C.W.B. How do you see Happy’s relation to his father?
J.B.A: “In the play, Happy wants very much to make his father proud of him. He wants to show his father that he is everything Willy wanted him to be and more, and that he listened to everything he taught him as a child. But Willy doesn’t pay attention to him, so Happy is sort of living in the shadow of his older brother. So, he has a very distanced relationship with his father because so much of what Happy is reminds Willy so much of what he (Willy) does not like about himself.”
C.W.B. In your opinion, how does Happy relates to today’s young people?
J.B.A.: “I think we could relate him to this boy who went to Business School and has this idea of what he wants to accomplish. He had a goal and his goal is to make money, to get his own apartment, to get his life in order and find success and happiness by having all those things.(in the play) Happy says “I have everything I want, but still, I am lonely”. I think that is an important realization for today’s young audiences.”
C.W.B. What, in your opinion, if the theme of the play?
J.B.A. “I think the over all theme is “dreams and pursuing dreams” There are the “dreams” that the father has and sort of push them on his family, and there are these “social dreams” to get by in the world of business and selling (in l949) and he is sort of hunted not knowing why his dreams did not come true the way he had hoped. It is sort of facing your dreams in the world of reality.”
C.W.B. What is your view of DEATH OF A SALESMAN?
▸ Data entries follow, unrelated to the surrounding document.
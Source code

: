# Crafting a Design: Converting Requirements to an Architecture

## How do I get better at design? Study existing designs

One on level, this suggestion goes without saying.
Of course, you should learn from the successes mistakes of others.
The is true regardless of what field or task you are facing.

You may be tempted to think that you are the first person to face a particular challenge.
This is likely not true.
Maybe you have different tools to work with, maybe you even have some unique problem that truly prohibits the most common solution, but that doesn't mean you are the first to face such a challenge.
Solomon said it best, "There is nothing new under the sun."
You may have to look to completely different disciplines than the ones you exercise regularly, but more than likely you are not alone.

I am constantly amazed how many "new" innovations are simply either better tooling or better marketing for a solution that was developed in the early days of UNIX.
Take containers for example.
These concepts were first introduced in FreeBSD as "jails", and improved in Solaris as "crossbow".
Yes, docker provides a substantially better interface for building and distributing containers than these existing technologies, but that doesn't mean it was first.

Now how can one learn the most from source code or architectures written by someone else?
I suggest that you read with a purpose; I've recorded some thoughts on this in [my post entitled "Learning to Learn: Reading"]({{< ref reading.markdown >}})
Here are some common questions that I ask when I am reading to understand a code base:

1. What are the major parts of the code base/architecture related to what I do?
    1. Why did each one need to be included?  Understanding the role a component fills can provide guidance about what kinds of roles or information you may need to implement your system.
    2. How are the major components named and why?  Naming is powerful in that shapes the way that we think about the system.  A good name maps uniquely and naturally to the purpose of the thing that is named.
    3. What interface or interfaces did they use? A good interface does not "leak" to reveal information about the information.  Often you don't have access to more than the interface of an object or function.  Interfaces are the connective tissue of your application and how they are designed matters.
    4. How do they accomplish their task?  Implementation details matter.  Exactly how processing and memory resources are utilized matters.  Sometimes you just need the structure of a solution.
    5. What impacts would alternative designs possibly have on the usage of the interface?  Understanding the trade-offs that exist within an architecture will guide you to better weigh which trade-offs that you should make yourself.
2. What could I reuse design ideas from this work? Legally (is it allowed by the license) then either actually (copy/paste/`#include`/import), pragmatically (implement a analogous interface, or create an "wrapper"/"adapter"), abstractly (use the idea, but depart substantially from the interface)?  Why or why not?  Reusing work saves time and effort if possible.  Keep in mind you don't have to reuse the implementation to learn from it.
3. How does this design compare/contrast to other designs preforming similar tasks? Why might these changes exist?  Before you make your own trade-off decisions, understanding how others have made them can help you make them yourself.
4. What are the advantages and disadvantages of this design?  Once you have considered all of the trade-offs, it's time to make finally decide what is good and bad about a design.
J.B.A.” It is my favorite play. It covers important themes about family, and “the American Dream,” and ideas of success that are still very important today. The play was written in 1949, and still holds very true to a modern audience. I think it is an important story. It is beautifully written and put together. It is a mixture of realism and fantasy and dreams and poetry, and the staging at San José Stage Company (where the play is being presented) does a wonderful job.”